Norway is expensive for just about everything including property and that goes for the South also. Try property hunting in Stavanger and see what prices are like.

Regards, Dave


----------



## Stravinsky

SunnySpain said:


> Norway is expensive for just about everything including property and that goes for the South also. Try property hunting in Stavanger and see what prices are like.
> 
> Regards, Dave


Ive spent some time a long while ago in Bergen and that was financially frightening


----------



## jojo

Well the pounds not looking good this morning!

Jo


----------



## SunnySpain

jojo said:


> Well the pounds not looking good this morning!
> 
> Jo


Yes, its true. However, the dollar lost ground on the Euro and the Pound before bouncing back strong, so I much expect the same or similar to happen with the pound, although not so much against the dollar this time, but against the Euro, which I strongly suspect is the next currency to be hit.

"He who laughs last, laughs loudest"
"the economy / currency to be hit last, will be hit the worst"

Well thats my prediction for today anyway - lol


----------



## jojo

SunnySpain said:


> Yes, its true. However, the dollar lost ground on the Euro and the Pound before bouncing back strong, so I much expect the same or similar to happen with the pound, although not so much against the dollar this time, but against the Euro, which I strongly suspect is the next currency to be hit.
> 
> "He who laughs last, laughs loudest"
> "the economy / currency to be hit last, will be hit the worst"
> 
> Well thats my prediction for today anyway - lol


So whats gonna happen if, as predicted the UK interest rate is lowered????

Jo


----------



## crookesey

jojo said:


> So whats gonna happen if, as predicted the UK interest rate is lowered????
> 
> Jo


If inflation continues to increase it is more likely to go up than down.
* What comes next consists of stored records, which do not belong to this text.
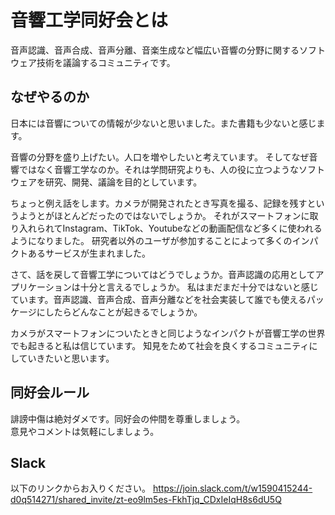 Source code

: # 音響工学同好会とは
音声認識、音声合成、音声分離、音楽生成など幅広い音響の分野に関するソフトウェア技術を議論するコミュニティです。

## なぜやるのか
日本には音響についての情報が少ないと思いました。また書籍も少ないと感じます。

音響の分野を盛り上げたい。人口を増やしたいと考えています。
そしてなぜ音響ではなく音響工学なのか。それは学問研究よりも、人の役に立つようなソフトウェアを研究、開発、議論を目的としています。

ちょっと例え話をします。カメラが開発されたとき写真を撮る、記録を残すというようとがほとんどだったのではないでしょうか。
それがスマートフォンに取り入れられてInstagram、TikTok、Youtubeなどの動画配信など多くに使われるようになりました。
研究者以外のユーザが参加することによって多くのインパクトあるサービスが生まれました。

さて、話を戻して音響工学についてはどうでしょうか。音声認識の応用としてアプリケーションは十分と言えるでしょうか。
私はまだまだ十分ではないと感じています。音声認識、音声合成、音声分離などを社会実装して誰でも使えるパッケージにしたらどんなことが起きるでしょうか。

カメラがスマートフォンについたときと同じようなインパクトが音響工学の世界でも起きると私は信じています。
知見をためて社会を良くするコミュニティにしていきたいと思います。

## 同好会ルール
誹謗中傷は絶対ダメです。同好会の仲間を尊重しましょう。　  
意見やコメントは気軽にしましょう。  

## Slack
以下のリンクからお入りください。
https://join.slack.com/t/w1590415244-d0q514271/shared_invite/zt-eo9lm5es-FkhTjq_CDxIeIqH8s6dU5Q
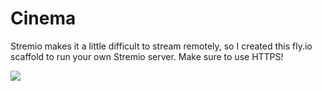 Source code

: # Cinema

Stremio makes it a little difficult to stream remotely, so I created this fly.io scaffold to run your own Stremio server. Make sure to use HTTPS!

![](2024-12-05-13-40-49.png)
If however GB instructs them to throw caution to the wind, as happened in the USA months ago with the Fed rate cut to 2%, then we might stand half a chance of coming out of this. Unfortunately the government have squandered the *taxpayers* money, they even flogged off *our * gold reserves at a knock down price of $200 an ounce. I would be very surprised to see more than a 0.25% drop in the BOEBR.

The pound falling sharply comes from the chancellor making a public statement to the effect that the electorate were p----d off with the government and that we were in our worst financial crisis for 60 years. I was 14 months old 60 years ago but know that most folk post war had ****** all to lose, it was a completely different world. So you can thank Mr Darling for making your pounds worth even less against the euro. 
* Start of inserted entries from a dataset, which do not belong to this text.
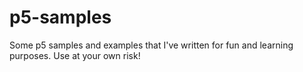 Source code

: # p5-samples
Some p5 samples and examples that I've written for fun and learning purposes. Use at your own risk!


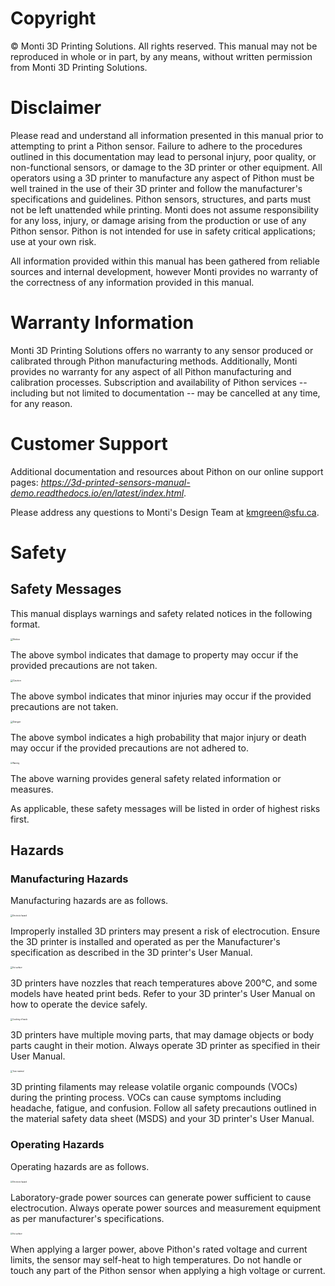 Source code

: # Copyright #

&copy; Monti 3D Printing Solutions. All rights reserved. This manual may not be reproduced in whole or in part, by any means, without written permission from Monti 3D Printing Solutions.

# Disclaimer #

Please read and understand all information presented in this manual prior to attempting to print a Pithon sensor. Failure to adhere to the procedures outlined in this documentation may lead to personal injury, poor quality, or non-functional sensors, or damage to the 3D printer or other equipment. All operators using a 3D printer to manufacture any aspect of Pithon must be well trained in the use of their 3D printer and follow the manufacturer's specifications and guidelines. Pithon sensors, structures, and parts must not be left unattended while printing. Monti does not assume responsibility for any loss, injury, or damage arising from the production or use of any Pithon sensor. Pithon is not intended for use in safety critical applications; use at your own risk.

All information provided within this manual has been gathered from reliable sources and internal development, however Monti provides no warranty of the correctness of any information provided in this manual.

# Warranty Information #

Monti 3D Printing Solutions offers no warranty to any sensor produced or calibrated through Pithon manufacturing methods. Additionally, Monti provides no warranty for any aspect of all Pithon manufacturing and calibration processes. Subscription and availability of Pithon services -- including but not limited to documentation -- may be cancelled at any time, for any reason.

# Customer Support #

Additional documentation and resources about Pithon on our online support pages:
*https://3d-printed-sensors-manual-demo.readthedocs.io/en/latest/index.html*.

Please address any questions to Monti's Design Team at kmgreen@sfu.ca.

# Safety #

## Safety Messages ##

This manual displays warnings and safety related notices in the following format.

<img src="https://raw.githubusercontent.com/keeganmjgreen/3D-Printed-Sensors-Manual-Demo/main/img/Safety/ANSI_Notice_Header_-_1998.svg" alt="Notice" style="zoom:25%;" /> 

The above symbol indicates that damage to property may occur if the provided precautions are not taken.

<img src="https://raw.githubusercontent.com/keeganmjgreen/3D-Printed-Sensors-Manual-Demo/main/img/Safety/ANSI_Caution_Header_-_1998.svg" alt="Caution" style="zoom:25%;" /> 

The above symbol indicates that minor injuries may occur if the provided precautions are not taken.

<img src="https://raw.githubusercontent.com/keeganmjgreen/3D-Printed-Sensors-Manual-Demo/main/img/Safety/ANSI_Danger_Header_-_1998.svg" alt="Danger" style="zoom:25%;" /> 

The above symbol indicates a high probability that major injury or death may occur if the provided precautions are not adhered to.

<img src="https://raw.githubusercontent.com/keeganmjgreen/3D-Printed-Sensors-Manual-Demo/main/img/Safety/ISO_7010_W001.svg" alt="Warning" style="zoom:20%;" /> 

The above warning provides general safety related information or measures.

As applicable, these safety messages will be listed in order of highest risks first.

## Hazards ##

### Manufacturing Hazards ###

Manufacturing hazards are as follows.

<img src="https://raw.githubusercontent.com/keeganmjgreen/3D-Printed-Sensors-Manual-Demo/main/img/Safety/ISO_7010_W012.svg" alt="Electricity hazard" style="zoom:20%;" /> 

Improperly installed 3D printers may present a risk of electrocution. Ensure the 3D printer is installed and operated as per the Manufacturer's specification as described in the 3D printer's User Manual.

<img src="https://raw.githubusercontent.com/keeganmjgreen/3D-Printed-Sensors-Manual-Demo/main/img/Safety/ISO_7010_W017.svg" alt="Hot surface" style="zoom:20%;" /> 

3D printers have nozzles that reach temperatures above 200°C, and some models have heated print beds. Refer to your 3D printer's User Manual on how to operate the device safely.

<img src="https://raw.githubusercontent.com/keeganmjgreen/3D-Printed-Sensors-Manual-Demo/main/img/Safety/ISO_7010_W024.svg" alt="Crushing of hands" style="zoom:20%;" /> 

3D printers have multiple moving parts, that may damage objects or body parts caught in their motion. Always operate 3D printer as specified in their User Manual.

<img src="https://raw.githubusercontent.com/keeganmjgreen/3D-Printed-Sensors-Manual-Demo/main/img/Safety/ISO_7010_W016.svg" alt="Toxic material" style="zoom:20%;" /> 

3D printing filaments may release volatile organic compounds (VOCs) during the printing process. VOCs can cause symptoms including headache, fatigue, and confusion. Follow all safety precautions outlined in the material safety data sheet (MSDS) and your 3D printer's User Manual.

### Operating Hazards ###

Operating hazards are as follows.

<img src="https://raw.githubusercontent.com/keeganmjgreen/3D-Printed-Sensors-Manual-Demo/main/img/Safety/ISO_7010_W012.svg" alt="Electricity hazard" style="zoom:20%;" /> 

Laboratory-grade power sources can generate power sufficient to cause electrocution. Always operate power sources and measurement equipment as per manufacturer's specifications.

<img src="https://raw.githubusercontent.com/keeganmjgreen/3D-Printed-Sensors-Manual-Demo/main/img/Safety/ISO_7010_W017.svg" alt="Hot surface" style="zoom:20%;" /> 

When applying a larger power, above Pithon's rated voltage and current limits, the sensor may self-heat to high temperatures. Do not handle or touch any part of the Pithon sensor when applying a high voltage or current.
Might I suggest Jo that you pour yourself a large glass of wine and go outside and relax in the late afternoon sun, not forgetting to give Mr Brown and Mr Darling the customary salute?


----------



## SunnySpain

Good news for all expats, the exchange rate is now 1.13 Euros to the Pound.

Is this the start of the recovery I wonder


----------



## jojo

SunnySpain said:


> Good news for all expats, the exchange rate is now 1.13 Euros to the Pound.
> 
> Is this the start of the recovery I wonder



I´ve been watching it closely this last week and yes, it appears to be creeping up! I reckon that it will slowly carry on creeping until "something" happens ie UK budget, enterest rate reviews... and then....... well I guess it depends on what happens, it´ll either shoot up or plummet, but I´m confident that it´ll shoot up!!!!?? I´m blonde tho and havent got much of a clue really!?  I think that the UK is gonna have to start to put the interest rate back up now tho, the time is right! and that should strengthen the pound!

Jo


----------



## SunnySpain

jojo said:


> I think that the UK is gonna have to start to put the interest rate back up now tho, the time is right! and that should strengthen the pound!
> 
> Jo



Hiya Jojo,

Yes, I think you may well be right on that one.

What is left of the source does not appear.